College-level synthesis essays often center on one source and then use other sources to discuss that sources ideas. Or they focus on several sources and how they connect to each other to help us understand a concept. Or they present the writers own ideas, and then use the connections between sources to discuss why those ideas are valid (note that I said valid, not true).

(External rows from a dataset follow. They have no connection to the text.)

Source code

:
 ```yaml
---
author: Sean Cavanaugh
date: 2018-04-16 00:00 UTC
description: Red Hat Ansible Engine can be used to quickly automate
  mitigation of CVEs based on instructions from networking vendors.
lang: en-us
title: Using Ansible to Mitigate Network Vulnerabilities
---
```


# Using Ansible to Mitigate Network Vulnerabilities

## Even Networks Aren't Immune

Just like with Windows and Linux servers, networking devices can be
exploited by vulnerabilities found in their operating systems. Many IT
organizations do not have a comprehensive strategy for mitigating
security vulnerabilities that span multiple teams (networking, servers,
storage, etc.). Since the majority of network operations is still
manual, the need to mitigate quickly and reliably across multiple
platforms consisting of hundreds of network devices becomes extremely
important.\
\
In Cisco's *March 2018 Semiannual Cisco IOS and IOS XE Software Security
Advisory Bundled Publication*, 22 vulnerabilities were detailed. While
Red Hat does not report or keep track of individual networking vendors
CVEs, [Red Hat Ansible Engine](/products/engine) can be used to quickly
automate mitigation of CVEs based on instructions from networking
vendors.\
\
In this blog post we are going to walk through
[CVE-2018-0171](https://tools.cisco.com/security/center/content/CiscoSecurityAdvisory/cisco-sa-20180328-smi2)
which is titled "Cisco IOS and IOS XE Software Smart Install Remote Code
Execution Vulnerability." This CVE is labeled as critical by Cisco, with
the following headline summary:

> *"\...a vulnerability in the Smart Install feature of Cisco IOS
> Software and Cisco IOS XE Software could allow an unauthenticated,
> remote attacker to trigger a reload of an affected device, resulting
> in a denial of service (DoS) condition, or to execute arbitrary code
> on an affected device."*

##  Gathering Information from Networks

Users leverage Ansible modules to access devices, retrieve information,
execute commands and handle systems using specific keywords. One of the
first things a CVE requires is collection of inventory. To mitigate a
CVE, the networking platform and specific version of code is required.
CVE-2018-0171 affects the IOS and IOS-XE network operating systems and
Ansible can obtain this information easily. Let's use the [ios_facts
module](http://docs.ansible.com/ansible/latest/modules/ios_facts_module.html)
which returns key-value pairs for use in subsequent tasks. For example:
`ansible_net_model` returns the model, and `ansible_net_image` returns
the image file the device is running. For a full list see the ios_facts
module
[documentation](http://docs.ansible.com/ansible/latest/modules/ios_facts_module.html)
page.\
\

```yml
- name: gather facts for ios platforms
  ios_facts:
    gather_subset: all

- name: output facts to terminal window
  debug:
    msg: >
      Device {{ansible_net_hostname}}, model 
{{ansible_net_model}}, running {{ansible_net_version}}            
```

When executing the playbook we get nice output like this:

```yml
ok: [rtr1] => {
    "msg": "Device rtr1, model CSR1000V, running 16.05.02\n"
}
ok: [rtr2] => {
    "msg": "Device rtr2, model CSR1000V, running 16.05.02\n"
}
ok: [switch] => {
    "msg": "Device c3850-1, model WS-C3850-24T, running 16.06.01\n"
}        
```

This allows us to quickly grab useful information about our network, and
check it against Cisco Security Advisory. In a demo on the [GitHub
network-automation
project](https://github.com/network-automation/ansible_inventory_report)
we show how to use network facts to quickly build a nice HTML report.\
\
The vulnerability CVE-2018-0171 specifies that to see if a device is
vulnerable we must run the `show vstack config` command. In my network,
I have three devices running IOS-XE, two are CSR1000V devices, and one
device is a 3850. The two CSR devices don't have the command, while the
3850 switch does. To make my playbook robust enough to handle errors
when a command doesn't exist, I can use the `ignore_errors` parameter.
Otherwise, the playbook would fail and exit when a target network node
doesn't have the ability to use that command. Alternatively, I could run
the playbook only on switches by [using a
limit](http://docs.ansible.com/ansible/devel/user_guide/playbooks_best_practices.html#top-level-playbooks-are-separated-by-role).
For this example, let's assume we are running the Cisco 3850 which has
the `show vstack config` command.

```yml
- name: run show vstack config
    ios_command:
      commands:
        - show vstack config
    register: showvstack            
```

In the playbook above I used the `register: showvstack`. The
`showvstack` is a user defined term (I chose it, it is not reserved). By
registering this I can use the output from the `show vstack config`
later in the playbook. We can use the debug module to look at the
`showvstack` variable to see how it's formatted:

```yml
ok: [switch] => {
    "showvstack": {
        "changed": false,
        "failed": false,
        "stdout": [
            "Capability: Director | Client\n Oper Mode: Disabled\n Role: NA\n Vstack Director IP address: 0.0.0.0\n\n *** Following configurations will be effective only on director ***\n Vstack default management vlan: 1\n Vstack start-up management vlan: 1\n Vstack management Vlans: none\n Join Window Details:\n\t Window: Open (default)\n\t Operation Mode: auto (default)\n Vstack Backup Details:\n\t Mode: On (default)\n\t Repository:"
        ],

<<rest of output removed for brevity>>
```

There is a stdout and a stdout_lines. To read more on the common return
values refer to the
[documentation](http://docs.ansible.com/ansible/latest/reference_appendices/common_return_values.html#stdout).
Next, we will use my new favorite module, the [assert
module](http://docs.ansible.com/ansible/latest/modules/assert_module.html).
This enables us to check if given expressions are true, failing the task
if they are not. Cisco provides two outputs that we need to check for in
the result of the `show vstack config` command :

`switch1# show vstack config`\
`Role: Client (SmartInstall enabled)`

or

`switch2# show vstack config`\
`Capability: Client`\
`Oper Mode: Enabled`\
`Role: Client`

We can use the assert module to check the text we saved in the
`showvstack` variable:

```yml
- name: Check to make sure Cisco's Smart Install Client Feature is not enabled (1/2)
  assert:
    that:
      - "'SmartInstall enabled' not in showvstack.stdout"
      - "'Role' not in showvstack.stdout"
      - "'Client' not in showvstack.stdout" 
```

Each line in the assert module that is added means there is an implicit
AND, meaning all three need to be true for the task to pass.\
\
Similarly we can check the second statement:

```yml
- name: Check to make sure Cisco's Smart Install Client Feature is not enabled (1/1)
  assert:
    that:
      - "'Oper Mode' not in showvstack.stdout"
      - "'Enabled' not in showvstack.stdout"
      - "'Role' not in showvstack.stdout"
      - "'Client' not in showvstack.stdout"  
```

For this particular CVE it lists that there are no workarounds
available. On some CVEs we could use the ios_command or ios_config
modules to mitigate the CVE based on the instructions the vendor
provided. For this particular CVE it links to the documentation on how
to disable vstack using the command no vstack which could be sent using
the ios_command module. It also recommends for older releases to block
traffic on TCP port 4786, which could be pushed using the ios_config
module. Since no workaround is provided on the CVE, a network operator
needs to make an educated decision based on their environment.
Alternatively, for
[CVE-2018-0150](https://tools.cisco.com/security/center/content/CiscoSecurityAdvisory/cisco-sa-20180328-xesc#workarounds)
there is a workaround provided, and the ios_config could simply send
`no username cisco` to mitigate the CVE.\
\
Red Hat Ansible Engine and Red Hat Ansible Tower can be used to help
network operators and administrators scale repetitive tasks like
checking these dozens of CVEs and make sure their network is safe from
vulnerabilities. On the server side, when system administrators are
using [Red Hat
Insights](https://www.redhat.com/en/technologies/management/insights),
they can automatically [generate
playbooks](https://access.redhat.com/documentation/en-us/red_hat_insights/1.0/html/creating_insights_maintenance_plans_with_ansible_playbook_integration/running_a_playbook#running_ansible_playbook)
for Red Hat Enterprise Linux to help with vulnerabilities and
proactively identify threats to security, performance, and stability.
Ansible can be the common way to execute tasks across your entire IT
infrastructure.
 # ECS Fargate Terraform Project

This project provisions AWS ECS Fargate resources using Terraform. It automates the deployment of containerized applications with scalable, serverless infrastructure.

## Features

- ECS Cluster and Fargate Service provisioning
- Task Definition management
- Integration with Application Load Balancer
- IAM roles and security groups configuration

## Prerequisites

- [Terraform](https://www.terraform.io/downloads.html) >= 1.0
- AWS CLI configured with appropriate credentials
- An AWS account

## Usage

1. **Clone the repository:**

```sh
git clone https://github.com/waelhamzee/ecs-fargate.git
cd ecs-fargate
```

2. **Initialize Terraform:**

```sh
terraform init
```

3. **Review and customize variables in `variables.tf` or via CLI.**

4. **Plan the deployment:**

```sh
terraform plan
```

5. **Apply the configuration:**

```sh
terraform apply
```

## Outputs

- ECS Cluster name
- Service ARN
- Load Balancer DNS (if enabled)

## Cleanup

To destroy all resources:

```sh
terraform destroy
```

For this assignment, you will use the readings for this unit to argue a positioneither your own position or the position of one of the sources. And as is true with the other assignments thus far in the course, we are going to be writing about writing. The four essays we will use are:
In Defense of the Five-Paragraph Essay by Kerri Smith
Defending the Five-Paragraph Essay by Byung-In Seo
Unteaching the Five-Paragraph Essay by Marie Foley
My Anti-Five-Paragraph-Essay Five-Paragraph Essay by Kim Zarins
Drawing from these four essays, write an argument for or against an idea or issue that arises in one of the readings, repeatedly referencing and synthesizing the other three readings as part of your discussion. In order to do this, you must first find common threads between the readings and map out the relationships between them (this should be easy since they are all on the same topic). Then you will need to decide how to approach this essay: agree with an author, disagree with an author, or present your own understanding of the issue showing how you arrived that that understanding through connections between the four authors. Needless to say, this is an argument essay, so you need a strong thesis: you have to pick a side of some sort and defend that position.
Your goals in this essay are to demonstrate you can select, organize, and sequence material from multiple sources and synthesize that material in an essay using a variety of methods. You will need to summarize, quote, and paraphrase all the sources you use in your paper and use MLA-style in-text citations. You will also need to create a correctly formatted Works Cited entry. Papers without MLA-style in-text citations AND a reasonable attempt at an MLA-style Works Cited will receive an F.